WORK TO BE COMPLETED
From the records below, take each line where the string "availability" shows up and copy it.

[Stored data]
■ ■ ■ ■

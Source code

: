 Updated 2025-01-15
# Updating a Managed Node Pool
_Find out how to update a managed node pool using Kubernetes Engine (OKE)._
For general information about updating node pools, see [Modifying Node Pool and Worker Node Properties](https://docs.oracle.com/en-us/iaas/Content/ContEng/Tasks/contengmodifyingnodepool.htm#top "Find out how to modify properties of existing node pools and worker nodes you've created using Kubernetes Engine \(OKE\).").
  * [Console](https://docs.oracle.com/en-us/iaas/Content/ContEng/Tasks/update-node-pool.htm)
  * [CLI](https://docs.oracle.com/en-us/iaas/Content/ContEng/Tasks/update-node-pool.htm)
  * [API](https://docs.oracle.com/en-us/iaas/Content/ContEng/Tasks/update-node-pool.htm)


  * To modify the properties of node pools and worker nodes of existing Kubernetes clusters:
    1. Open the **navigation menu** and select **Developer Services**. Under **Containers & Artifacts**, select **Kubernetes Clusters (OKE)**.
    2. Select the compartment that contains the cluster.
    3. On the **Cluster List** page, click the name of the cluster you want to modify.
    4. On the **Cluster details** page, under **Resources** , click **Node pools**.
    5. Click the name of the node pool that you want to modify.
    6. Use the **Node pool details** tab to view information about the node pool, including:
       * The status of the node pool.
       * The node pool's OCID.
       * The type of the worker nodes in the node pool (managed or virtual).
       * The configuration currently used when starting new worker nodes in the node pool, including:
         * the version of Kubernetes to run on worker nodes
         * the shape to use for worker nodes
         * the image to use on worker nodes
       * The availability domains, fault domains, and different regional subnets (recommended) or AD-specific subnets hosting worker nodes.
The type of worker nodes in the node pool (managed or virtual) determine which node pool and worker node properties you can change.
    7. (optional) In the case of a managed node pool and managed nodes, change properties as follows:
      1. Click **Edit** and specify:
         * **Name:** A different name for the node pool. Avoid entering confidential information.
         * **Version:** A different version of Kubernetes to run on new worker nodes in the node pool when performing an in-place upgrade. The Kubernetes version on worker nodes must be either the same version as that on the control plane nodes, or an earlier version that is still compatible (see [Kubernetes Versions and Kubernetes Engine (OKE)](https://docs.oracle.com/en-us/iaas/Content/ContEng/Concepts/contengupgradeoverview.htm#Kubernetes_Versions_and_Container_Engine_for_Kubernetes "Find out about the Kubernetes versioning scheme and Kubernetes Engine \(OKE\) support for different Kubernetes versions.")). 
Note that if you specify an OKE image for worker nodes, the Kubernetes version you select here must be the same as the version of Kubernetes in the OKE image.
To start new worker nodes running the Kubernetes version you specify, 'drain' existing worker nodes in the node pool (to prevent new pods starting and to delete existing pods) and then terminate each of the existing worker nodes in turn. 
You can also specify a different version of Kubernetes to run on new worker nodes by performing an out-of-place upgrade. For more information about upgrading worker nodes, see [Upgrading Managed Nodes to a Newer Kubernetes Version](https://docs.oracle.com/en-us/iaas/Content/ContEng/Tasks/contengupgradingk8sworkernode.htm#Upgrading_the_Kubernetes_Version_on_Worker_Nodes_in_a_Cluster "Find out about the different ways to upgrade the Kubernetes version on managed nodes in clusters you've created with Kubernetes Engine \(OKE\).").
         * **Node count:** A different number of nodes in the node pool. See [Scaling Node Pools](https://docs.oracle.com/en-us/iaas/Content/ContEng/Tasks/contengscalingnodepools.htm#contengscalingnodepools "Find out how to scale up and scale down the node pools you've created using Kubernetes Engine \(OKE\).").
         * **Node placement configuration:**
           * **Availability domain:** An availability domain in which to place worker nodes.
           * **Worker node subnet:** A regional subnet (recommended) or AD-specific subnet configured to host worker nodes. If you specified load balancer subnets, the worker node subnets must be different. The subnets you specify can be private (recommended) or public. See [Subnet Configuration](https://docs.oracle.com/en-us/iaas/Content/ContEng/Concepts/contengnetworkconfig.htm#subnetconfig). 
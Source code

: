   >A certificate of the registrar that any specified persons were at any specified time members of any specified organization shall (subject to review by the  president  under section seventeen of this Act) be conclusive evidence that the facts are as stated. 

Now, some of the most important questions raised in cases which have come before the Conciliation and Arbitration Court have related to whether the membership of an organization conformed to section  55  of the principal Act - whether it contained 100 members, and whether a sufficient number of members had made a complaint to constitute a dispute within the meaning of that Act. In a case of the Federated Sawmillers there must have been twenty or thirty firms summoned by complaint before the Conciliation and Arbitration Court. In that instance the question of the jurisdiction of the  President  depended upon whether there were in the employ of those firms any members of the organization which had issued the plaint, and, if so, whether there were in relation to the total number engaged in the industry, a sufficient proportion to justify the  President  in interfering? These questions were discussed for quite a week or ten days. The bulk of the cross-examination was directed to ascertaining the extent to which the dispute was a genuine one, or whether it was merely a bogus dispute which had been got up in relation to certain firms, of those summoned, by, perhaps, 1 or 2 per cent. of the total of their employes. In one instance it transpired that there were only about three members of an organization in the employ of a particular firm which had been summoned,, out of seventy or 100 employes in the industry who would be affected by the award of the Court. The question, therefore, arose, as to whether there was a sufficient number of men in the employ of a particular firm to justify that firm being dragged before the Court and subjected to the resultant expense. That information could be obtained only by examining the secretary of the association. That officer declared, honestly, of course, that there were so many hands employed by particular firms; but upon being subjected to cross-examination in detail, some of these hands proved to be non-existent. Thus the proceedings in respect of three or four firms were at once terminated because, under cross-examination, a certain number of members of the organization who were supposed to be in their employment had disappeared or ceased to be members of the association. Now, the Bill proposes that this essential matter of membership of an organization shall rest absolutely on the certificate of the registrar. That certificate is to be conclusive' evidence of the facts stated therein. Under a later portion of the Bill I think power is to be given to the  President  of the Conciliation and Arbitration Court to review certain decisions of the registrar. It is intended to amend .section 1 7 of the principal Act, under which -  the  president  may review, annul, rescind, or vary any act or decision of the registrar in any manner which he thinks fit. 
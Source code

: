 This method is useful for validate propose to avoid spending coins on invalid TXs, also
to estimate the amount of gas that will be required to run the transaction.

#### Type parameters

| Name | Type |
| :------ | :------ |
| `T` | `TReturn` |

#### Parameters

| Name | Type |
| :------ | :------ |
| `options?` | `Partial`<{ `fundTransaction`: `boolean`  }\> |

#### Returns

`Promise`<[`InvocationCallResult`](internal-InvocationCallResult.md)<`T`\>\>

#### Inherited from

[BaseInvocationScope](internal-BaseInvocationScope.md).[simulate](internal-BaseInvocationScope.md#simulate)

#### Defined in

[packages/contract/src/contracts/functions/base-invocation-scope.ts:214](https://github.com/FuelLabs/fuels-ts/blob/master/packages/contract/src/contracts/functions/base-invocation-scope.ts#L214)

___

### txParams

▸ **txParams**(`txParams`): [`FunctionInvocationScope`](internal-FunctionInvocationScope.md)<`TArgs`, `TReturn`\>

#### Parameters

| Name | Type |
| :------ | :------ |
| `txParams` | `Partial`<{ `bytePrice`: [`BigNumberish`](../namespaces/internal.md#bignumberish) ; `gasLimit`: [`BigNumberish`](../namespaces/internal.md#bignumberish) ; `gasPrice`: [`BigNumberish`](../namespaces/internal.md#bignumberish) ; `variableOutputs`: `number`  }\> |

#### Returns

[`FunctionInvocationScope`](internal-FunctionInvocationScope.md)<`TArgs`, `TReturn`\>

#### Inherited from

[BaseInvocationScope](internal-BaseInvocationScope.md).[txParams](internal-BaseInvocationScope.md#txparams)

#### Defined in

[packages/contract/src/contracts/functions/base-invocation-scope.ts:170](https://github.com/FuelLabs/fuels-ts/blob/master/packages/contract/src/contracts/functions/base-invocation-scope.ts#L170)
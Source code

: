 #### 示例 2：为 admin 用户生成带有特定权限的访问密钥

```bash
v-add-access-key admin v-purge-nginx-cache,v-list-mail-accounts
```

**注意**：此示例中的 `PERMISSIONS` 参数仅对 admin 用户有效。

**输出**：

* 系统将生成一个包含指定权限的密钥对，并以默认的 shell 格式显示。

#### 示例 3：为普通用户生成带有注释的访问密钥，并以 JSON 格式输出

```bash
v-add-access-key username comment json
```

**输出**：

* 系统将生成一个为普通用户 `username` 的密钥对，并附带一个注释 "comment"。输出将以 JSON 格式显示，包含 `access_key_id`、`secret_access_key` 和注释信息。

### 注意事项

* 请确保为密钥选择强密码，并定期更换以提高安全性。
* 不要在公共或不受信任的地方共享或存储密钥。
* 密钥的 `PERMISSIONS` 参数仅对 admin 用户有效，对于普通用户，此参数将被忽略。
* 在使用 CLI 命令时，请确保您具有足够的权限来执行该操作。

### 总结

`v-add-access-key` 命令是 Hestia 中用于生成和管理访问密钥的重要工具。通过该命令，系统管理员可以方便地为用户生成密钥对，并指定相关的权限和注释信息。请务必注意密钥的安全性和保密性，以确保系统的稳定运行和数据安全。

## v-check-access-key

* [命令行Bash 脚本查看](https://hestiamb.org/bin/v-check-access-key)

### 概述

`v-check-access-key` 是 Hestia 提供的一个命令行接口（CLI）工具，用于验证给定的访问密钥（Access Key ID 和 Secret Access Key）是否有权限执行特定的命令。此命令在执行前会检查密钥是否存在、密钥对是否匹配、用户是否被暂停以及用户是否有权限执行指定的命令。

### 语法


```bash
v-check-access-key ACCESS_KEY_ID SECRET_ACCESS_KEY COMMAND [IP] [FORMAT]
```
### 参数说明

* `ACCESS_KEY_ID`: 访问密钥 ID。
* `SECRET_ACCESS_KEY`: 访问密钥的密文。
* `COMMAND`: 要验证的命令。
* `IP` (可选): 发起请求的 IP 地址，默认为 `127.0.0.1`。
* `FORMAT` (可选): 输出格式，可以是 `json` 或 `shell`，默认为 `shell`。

■ ■ ■ ■

TASK RESULT
       * The availability domains, fault domains, and different regional subnets (recommended) or AD-specific subnets hosting worker nodes.
           * **Availability domain:** An availability domain in which to place worker nodes.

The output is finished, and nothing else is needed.